Regardez de plus près la composition de l’œuvre et on commence à reconnaître une similitude profonde entre son assemblage de symboles et ceux de la carte «Force» dans les atouts majeurs des Arcanes du jeu de tarot. Traditionnellement connue sous le nom de «Fortitude», la carte Force représente une femme également entourée de feuillage et accompagnée d’un redoutable félin qu’elle apprivoise sans peur. Au-dessus de sa tête flotte un symbole infini sinueux.
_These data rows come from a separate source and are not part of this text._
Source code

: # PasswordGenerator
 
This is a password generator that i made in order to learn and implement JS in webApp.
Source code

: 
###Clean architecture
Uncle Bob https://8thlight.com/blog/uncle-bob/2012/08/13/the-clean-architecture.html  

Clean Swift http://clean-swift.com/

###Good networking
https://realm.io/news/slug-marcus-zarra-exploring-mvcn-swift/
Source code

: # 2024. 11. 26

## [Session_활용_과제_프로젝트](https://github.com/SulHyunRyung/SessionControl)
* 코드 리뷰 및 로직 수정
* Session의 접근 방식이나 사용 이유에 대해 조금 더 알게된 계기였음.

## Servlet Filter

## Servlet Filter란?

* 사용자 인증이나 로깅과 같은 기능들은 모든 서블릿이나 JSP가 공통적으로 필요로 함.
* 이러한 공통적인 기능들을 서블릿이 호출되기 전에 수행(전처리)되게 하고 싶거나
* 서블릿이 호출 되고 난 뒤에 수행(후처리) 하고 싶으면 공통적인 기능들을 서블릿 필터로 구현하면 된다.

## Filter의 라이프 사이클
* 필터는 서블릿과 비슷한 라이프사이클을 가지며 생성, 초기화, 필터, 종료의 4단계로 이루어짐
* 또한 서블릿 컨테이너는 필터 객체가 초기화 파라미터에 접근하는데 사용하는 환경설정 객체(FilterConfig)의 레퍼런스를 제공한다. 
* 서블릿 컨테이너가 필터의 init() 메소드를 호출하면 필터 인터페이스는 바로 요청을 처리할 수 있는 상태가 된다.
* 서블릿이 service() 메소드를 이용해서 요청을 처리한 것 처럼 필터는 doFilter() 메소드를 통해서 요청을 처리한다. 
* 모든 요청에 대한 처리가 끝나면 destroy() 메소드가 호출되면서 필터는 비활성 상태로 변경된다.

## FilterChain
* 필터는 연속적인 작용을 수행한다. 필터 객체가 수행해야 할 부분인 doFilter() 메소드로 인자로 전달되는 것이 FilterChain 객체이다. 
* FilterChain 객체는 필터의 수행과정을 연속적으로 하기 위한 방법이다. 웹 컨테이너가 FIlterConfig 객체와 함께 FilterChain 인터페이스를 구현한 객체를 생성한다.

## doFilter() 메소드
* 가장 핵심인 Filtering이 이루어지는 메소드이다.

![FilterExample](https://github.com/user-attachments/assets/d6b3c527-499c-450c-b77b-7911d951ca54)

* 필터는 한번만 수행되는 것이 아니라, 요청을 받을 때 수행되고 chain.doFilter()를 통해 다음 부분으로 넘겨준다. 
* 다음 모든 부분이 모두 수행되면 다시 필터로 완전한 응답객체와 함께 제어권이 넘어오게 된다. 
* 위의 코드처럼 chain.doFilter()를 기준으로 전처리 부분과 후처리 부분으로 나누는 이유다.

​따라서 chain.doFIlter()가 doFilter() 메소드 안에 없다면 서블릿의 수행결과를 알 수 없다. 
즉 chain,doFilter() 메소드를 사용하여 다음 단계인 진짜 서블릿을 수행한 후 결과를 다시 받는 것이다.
Ce halo géométrique harmonieux, qui maintient la «force» attachée aux énergies infinies de l’éternité, est un accessoire mystique partagé également par Kahlo, qui a tissé un semblant subliminal de la forme ancienne du tissu violet dans ses cheveux. Contrairement à Leighton, Kahlo n’a pas tenté d’isoler le courage comme une propriété béatement juste éloignée de l’angoisse et de la peur, mais il l’a emmêlé dans la tapisserie complexe d’une vie rythmée par la douleur. Ce faisant, elle a créé une œuvre beaucoup plus envoûtante qui rembourse la méditation – une toile digne de notre propre saut courageux dans «l’éternité morte et silencieuse».